Below are records; work out how many of their lines contain "dataframe" and give only that number.
**** RECORDED INFORMATION
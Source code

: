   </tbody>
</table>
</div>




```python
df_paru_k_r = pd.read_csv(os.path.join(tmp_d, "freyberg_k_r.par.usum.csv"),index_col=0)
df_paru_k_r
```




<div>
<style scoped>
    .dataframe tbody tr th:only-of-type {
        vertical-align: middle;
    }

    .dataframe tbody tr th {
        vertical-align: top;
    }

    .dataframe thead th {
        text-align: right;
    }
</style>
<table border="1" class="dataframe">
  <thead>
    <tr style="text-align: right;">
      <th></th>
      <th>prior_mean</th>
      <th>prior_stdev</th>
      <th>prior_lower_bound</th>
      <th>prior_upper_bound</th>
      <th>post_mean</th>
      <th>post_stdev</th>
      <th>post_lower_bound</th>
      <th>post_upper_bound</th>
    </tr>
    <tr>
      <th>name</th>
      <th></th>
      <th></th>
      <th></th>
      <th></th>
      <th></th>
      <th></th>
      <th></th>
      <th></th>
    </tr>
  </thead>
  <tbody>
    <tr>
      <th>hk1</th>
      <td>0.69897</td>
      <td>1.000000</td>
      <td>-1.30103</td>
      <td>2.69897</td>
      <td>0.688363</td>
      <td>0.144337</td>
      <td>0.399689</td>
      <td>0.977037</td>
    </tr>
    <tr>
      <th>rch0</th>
********
SOLVED PROBLEM: 4